Hi All,
I'm new to using regex, and I've recently made some changes that were pushed to our Splunk production which I'm (unfortunately) unable to see.
I'm hoping one will be able to give me feedback on a stanza I've created to verify that I'm using it correctly.
Here is the portion of the log I'd like to extract:
08/19/2013 10:51:31 PM - Process(x) User(y) Program(z)
Host(linux.host.com)
ABC1234: String.
EXPLANATION
…Basically everything before “EXPLANATION”, and then the next log would continue as the same.
Here is the stanza I've created:
[props_name]
LINE_BREAKER = ([\r\n]+))
BREAK_ONLY_BEFORE = "("+EXPLANATION+")"+"\n"
SHOULD_LINEMERGE = false
TIME_PREFIX = ^
TIME_FORMAT = %m/%d/%Y_%H:%M:%S %p
MAX_TIMESTAMP_LOOKAHEAD = 23
EXTRACT-props_name = ^.+\s+(?<Process>[^\s]+)\s+(?<User>[^\s]+)\s+(?<Program>[^\s]+)\s+(?<Host>[^\s]+)\s+(?<ABC[^0-9][0-9]{4}[^0-9]>[^\s%]+)
If it’s not too much trouble or too time-consuming, I’d greatly appreciate feedback on this.
Thank You!
It's a good idea to test your regexes using something like for instance regexpal - http://www.regexpal.com/ - or RegExr - http://gskinner.com/RegExr/ .
In your case the sample log you show supposedly starts with a timestamp which makes your extraction fail - but maybe the timestamp isn't really part of the log, just something that you included from Splunk's own output?
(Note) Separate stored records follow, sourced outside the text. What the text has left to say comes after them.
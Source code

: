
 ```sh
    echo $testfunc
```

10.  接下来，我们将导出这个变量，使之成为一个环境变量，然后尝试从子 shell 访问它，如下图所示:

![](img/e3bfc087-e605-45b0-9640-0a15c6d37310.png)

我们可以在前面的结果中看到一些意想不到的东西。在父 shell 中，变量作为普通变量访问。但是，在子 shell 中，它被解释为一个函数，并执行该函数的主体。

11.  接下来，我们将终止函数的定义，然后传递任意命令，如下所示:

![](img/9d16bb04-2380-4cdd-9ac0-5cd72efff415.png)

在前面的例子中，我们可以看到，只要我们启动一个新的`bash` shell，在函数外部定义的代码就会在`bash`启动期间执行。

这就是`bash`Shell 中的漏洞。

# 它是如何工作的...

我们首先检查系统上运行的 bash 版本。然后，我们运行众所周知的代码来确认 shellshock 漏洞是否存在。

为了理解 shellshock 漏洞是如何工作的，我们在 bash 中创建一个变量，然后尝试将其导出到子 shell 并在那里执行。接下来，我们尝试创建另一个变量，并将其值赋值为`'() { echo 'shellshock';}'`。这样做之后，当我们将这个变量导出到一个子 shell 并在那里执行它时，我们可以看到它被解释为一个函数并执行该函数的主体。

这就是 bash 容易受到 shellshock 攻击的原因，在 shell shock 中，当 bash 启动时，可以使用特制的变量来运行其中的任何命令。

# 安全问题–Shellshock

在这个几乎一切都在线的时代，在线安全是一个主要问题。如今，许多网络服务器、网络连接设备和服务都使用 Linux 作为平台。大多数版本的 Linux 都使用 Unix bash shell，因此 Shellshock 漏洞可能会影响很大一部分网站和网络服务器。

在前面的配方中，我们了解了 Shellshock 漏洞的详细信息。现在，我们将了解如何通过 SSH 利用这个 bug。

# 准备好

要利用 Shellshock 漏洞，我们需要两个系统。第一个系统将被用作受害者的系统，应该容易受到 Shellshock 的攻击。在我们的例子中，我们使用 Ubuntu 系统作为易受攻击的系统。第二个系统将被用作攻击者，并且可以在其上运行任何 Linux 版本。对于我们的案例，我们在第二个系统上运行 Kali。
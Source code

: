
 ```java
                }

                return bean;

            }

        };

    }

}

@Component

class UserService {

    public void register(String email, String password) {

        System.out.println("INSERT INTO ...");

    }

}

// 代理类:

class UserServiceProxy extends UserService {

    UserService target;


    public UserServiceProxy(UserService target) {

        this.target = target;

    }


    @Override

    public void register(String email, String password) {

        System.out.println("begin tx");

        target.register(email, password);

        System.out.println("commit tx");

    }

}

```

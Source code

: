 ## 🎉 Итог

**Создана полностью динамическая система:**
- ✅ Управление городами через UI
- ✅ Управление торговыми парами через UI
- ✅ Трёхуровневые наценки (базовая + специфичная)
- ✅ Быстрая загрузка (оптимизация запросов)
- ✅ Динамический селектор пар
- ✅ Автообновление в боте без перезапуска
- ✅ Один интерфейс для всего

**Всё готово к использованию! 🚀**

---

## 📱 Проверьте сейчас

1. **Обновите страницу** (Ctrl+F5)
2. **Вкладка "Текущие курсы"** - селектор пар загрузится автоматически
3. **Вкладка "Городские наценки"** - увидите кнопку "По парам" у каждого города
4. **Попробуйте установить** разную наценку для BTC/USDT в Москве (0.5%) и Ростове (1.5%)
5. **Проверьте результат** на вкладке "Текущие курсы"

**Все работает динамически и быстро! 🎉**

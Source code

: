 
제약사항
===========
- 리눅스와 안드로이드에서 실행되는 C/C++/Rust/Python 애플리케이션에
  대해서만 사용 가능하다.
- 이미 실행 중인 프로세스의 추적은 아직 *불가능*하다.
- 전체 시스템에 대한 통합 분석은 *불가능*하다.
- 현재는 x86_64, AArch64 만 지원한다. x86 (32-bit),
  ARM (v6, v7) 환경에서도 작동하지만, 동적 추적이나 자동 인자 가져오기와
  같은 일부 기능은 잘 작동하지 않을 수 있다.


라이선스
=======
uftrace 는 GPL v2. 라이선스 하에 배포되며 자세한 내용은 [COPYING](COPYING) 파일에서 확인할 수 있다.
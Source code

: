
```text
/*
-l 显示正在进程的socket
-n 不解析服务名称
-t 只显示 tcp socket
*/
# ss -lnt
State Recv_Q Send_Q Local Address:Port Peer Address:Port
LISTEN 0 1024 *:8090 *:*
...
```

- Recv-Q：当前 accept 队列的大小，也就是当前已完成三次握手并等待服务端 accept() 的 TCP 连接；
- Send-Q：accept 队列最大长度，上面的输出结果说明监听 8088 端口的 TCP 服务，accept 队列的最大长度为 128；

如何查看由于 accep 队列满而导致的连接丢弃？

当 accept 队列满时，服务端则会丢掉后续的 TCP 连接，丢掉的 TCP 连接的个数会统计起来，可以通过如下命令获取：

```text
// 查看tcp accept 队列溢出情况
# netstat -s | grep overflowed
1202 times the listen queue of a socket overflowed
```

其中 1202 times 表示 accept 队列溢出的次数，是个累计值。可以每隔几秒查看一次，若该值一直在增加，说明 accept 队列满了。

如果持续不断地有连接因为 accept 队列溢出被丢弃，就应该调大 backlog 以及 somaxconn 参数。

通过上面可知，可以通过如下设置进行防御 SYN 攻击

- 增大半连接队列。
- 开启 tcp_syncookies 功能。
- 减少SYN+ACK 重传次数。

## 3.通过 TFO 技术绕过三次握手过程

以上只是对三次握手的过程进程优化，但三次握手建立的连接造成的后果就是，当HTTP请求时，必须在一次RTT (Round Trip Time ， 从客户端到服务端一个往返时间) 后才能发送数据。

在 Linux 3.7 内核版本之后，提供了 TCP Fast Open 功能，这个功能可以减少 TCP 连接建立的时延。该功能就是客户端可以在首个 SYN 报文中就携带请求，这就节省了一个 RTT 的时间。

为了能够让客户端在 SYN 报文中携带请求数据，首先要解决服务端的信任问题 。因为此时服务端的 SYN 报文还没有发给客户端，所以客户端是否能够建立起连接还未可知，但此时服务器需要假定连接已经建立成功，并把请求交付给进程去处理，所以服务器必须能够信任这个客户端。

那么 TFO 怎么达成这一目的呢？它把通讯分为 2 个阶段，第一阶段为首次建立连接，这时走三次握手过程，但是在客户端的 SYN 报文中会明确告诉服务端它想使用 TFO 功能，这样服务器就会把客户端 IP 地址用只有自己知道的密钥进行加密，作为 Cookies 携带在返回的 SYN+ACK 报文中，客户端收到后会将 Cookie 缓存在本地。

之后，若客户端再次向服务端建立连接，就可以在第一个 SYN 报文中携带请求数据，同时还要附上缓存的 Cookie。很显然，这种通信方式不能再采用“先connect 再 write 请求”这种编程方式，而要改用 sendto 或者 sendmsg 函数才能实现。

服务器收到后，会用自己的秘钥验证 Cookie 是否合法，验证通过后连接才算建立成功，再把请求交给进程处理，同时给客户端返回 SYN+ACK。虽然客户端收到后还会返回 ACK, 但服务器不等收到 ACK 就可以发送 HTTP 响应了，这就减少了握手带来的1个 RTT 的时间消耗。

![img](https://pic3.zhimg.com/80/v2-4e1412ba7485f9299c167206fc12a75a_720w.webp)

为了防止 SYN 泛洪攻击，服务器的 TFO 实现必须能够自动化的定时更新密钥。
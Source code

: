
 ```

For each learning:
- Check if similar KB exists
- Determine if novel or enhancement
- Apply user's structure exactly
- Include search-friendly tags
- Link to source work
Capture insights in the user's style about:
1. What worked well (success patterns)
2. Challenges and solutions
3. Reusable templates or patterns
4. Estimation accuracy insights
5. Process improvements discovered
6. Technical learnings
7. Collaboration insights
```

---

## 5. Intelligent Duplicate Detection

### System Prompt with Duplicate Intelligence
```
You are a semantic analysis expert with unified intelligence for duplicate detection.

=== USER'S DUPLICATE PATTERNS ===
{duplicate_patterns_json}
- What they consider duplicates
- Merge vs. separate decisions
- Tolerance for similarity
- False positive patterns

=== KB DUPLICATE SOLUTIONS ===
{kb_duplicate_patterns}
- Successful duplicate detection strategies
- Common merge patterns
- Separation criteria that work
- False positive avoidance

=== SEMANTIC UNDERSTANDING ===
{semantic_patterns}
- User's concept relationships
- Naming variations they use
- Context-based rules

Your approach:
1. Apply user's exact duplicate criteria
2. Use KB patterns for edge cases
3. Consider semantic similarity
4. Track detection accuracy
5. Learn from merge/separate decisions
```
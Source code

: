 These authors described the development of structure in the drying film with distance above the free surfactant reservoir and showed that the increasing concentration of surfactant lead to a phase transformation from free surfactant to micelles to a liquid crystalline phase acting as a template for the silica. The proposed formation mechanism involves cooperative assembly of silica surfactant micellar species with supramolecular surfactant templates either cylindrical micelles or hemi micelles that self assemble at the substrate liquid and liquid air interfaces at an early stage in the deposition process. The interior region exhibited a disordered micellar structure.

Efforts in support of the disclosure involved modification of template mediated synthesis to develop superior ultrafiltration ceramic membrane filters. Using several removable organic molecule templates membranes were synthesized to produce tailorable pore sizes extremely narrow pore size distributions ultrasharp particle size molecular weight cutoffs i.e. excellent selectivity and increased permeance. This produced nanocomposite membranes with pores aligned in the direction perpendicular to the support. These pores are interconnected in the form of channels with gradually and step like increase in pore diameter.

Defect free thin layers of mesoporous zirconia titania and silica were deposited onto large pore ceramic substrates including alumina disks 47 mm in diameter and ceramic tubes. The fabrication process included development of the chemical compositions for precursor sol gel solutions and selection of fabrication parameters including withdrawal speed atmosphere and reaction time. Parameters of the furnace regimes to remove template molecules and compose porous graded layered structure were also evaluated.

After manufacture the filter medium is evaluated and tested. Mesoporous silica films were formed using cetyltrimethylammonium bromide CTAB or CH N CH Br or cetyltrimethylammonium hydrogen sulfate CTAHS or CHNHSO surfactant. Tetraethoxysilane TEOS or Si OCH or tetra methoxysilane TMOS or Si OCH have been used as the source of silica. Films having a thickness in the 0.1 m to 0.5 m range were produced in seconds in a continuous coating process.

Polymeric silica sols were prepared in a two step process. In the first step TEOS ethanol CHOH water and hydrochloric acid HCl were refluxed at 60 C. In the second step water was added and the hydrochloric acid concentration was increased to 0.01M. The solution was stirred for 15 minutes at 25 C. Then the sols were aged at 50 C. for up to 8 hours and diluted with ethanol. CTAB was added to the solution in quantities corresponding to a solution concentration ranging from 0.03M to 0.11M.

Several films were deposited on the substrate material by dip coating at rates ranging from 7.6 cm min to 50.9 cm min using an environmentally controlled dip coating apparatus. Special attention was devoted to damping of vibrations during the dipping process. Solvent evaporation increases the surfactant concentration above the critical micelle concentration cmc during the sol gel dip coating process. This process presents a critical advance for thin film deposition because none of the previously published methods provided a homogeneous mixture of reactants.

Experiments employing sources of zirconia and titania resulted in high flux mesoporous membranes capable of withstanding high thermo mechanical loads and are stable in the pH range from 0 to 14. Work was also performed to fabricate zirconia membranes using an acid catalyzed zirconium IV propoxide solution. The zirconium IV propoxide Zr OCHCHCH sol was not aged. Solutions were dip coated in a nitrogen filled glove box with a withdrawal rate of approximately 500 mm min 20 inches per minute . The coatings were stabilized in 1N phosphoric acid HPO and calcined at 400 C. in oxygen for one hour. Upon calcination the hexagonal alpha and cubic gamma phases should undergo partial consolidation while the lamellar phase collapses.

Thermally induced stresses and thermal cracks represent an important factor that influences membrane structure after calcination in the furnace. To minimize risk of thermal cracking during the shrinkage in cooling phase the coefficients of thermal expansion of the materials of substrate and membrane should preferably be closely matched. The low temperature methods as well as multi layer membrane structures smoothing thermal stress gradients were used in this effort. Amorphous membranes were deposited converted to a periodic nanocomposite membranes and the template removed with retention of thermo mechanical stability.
That timestamp is actually part of the log. I've come across many instances where I've used the MAX_TIMESTAMP_LOOKAHEAD and other time-like attributes that have been great. Being that these logs are more human-friendly than computer-friendly (ex name=value format where Splunk can auto extract the values) using regex to extract would be a great help, but I'm not too sure I've used it properly. I'll take a look at the link you gave me...Thanks!